---------- Source data ----------

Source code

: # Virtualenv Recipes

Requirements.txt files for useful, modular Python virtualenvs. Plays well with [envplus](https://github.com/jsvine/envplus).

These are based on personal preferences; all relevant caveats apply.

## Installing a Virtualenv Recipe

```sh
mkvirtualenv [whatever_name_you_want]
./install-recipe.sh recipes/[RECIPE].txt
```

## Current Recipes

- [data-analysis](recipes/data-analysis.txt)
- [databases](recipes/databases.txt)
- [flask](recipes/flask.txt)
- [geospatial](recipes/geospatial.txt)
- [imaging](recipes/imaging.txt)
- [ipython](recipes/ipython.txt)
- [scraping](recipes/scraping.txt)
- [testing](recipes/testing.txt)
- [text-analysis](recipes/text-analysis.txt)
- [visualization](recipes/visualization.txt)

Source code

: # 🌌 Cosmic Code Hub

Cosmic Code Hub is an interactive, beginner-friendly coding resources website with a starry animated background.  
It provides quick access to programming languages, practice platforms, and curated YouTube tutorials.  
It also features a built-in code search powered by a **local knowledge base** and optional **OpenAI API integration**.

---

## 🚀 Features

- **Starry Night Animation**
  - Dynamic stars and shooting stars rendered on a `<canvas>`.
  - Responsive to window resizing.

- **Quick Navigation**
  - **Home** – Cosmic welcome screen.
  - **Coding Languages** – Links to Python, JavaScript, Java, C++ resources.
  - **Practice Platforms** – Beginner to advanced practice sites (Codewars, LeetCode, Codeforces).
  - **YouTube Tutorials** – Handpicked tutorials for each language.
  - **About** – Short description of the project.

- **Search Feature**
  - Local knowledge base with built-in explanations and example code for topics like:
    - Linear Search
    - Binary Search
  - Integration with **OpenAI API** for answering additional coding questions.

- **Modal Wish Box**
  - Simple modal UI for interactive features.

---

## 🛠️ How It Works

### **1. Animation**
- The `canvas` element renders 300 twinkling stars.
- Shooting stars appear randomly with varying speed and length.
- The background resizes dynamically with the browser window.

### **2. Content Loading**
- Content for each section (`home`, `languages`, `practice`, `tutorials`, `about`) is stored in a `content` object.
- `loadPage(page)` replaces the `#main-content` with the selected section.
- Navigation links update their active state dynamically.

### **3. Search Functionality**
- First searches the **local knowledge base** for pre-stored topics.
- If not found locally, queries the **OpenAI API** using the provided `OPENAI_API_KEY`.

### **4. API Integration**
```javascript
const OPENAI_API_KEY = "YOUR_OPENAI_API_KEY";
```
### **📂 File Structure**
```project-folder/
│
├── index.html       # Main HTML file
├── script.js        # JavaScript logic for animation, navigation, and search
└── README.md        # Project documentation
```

----------

**Task description**
What you retype should run from the first line of the entries above through the line containing "- **Practice Platforms**", exactly and in full.

**Exercise output**
Source code

: # Virtualenv Recipes

Requirements.txt files for useful, modular Python virtualenvs. Plays well with [envplus](https://github.com/jsvine/envplus).

These are based on personal preferences; all relevant caveats apply.

## Installing a Virtualenv Recipe

```sh
mkvirtualenv [whatever_name_you_want]
./install-recipe.sh recipes/[RECIPE].txt
```

## Current Recipes

- [data-analysis](recipes/data-analysis.txt)
- [databases](recipes/databases.txt)
- [flask](recipes/flask.txt)
- [geospatial](recipes/geospatial.txt)
- [imaging](recipes/imaging.txt)
- [ipython](recipes/ipython.txt)
- [scraping](recipes/scraping.txt)
- [testing](recipes/testing.txt)
- [text-analysis](recipes/text-analysis.txt)
- [visualization](recipes/visualization.txt)

Source code

: # 🌌 Cosmic Code Hub

Cosmic Code Hub is an interactive, beginner-friendly coding resources website with a starry animated background.  
It provides quick access to programming languages, practice platforms, and curated YouTube tutorials.  
It also features a built-in code search powered by a **local knowledge base** and optional **OpenAI API integration**.

---

## 🚀 Features

- **Starry Night Animation**
  - Dynamic stars and shooting stars rendered on a `<canvas>`.
  - Responsive to window resizing.

- **Quick Navigation**
  - **Home** – Cosmic welcome screen.
  - **Coding Languages** – Links to Python, JavaScript, Java, C++ resources.
  - **Practice Platforms** – Beginner to advanced practice sites (Codewars, LeetCode, Codeforces).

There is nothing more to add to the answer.